Salem's Pot - Pronounce This! (2016)

“Don’t try to fight it,” the band’s motto implores, “Salem’s Pot has come to destroy your mind.” It’s the same kind of winking tease employed by low budget horror films of the 70s-80s that essentially dared audiences to experience what they knew they wanted, but couldn’t possibly expect.
Likewise, the new album by mysterious Swedish quintet Salem’s Pot delivers truly gritty and captivating heavy rock in high contrast technicolor: a sonic equivalent of The Last House On The Left, El Topo and Blood Feast. Similar to the way such films made up for their lack of flashy, expensive effects with dim lighting and implied violence, a hallucinogenic sense of true evil lurks in the dark corners
of Salem’s Pot’s sound. Lest we forget, the band’s name itself is a pun on Stephen King’s stark, modernized vampire masterpiece.
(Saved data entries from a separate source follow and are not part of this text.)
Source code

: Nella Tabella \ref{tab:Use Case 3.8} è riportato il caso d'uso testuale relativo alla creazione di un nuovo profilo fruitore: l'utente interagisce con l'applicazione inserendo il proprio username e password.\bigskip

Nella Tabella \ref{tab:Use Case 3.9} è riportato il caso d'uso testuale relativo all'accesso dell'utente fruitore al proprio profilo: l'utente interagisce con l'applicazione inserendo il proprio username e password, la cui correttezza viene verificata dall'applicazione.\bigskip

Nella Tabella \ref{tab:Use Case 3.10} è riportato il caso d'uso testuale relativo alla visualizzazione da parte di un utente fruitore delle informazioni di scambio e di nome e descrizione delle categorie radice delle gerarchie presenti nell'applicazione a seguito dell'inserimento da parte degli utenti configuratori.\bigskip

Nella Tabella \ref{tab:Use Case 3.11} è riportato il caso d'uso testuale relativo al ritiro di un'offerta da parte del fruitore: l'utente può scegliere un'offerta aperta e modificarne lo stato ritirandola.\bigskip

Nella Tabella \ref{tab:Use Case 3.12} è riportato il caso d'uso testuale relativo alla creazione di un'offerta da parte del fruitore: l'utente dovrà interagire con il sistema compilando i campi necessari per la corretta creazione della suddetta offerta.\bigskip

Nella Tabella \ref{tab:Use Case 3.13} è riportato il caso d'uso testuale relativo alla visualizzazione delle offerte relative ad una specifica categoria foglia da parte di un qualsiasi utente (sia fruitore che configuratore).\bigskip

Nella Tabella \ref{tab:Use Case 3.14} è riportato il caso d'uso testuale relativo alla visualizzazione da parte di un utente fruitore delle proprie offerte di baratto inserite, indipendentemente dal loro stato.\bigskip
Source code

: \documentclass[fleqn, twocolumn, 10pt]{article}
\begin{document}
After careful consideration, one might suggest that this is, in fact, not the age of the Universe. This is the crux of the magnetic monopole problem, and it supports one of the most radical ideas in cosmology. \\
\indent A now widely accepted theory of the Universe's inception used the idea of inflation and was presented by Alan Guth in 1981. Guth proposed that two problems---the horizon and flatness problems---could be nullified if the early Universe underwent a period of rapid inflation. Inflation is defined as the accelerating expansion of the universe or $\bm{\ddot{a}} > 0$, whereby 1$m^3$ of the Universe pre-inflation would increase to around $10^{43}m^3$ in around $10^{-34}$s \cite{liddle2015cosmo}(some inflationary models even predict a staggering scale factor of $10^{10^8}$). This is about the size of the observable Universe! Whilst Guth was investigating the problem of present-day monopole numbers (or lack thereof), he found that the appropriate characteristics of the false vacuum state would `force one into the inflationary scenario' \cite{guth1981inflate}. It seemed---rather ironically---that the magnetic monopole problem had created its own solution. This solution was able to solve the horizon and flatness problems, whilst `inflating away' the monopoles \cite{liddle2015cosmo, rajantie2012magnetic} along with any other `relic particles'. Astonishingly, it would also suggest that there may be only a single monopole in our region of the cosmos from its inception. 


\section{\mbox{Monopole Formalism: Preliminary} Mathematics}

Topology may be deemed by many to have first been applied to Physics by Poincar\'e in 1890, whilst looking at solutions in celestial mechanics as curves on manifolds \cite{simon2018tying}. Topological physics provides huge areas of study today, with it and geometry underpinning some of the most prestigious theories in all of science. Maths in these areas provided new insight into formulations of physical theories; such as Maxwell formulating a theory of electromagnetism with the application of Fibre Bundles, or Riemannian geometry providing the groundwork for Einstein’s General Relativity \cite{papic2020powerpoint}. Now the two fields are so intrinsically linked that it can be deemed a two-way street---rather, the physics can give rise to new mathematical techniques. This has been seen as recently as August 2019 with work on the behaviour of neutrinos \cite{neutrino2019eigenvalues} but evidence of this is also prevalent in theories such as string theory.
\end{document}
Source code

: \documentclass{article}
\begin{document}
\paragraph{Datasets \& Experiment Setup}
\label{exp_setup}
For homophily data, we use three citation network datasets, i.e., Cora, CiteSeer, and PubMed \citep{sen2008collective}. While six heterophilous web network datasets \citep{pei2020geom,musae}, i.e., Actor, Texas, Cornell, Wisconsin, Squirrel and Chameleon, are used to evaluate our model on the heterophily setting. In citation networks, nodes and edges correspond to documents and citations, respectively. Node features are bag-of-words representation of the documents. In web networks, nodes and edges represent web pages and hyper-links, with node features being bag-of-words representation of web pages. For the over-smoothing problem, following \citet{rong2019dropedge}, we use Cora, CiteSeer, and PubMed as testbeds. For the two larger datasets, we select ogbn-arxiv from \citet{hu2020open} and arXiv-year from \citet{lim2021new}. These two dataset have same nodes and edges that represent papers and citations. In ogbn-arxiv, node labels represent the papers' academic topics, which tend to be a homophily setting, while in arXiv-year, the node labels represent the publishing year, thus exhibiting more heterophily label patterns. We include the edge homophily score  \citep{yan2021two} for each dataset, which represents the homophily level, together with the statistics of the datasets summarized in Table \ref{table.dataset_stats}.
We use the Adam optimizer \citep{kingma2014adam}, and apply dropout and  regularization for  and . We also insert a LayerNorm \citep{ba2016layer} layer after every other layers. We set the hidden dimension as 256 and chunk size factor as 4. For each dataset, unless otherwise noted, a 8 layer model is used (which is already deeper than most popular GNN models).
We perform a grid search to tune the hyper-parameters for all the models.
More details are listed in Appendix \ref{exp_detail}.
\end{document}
Where previous Salem’s Pot releases honed doom riffs to perfection, Pronounce This! sees the band expanding its horizons to the far corners of imagination. It’s a hazy fever dream of dark, thrilling excess. It’s equal parts of The Cramps’ Psychedelic Jungle, Pentagram’s Relentless, Roky Erickson’s The Evil One and The Stooges Raw Power, as much heirs to Deep Purple as Dead Moon… metal, garage punk, acid rock and a belladonna trip gone wrong. It’s not heavy metal, this is a mutant monster that cannot be tamed.
And, perhaps as a continuation of the band’s fascination with sinful lore, Salem’s Pot never identifies its band members individually — they’re all completely anonymous without so much as a stagename. One of the biggest upgrades since the band’s 2014 RidingEasy album …Lurar ut dig pa prarien is the addition of second guitar, with the previous drummer giving up the throne for the strap and a new unnamed mystery man pounding the kit. Now, the band is freed to expand beyond the riff and get truly freaky. And with each new release, the vocals are way more snarling punk than the doom histrionics of their peers.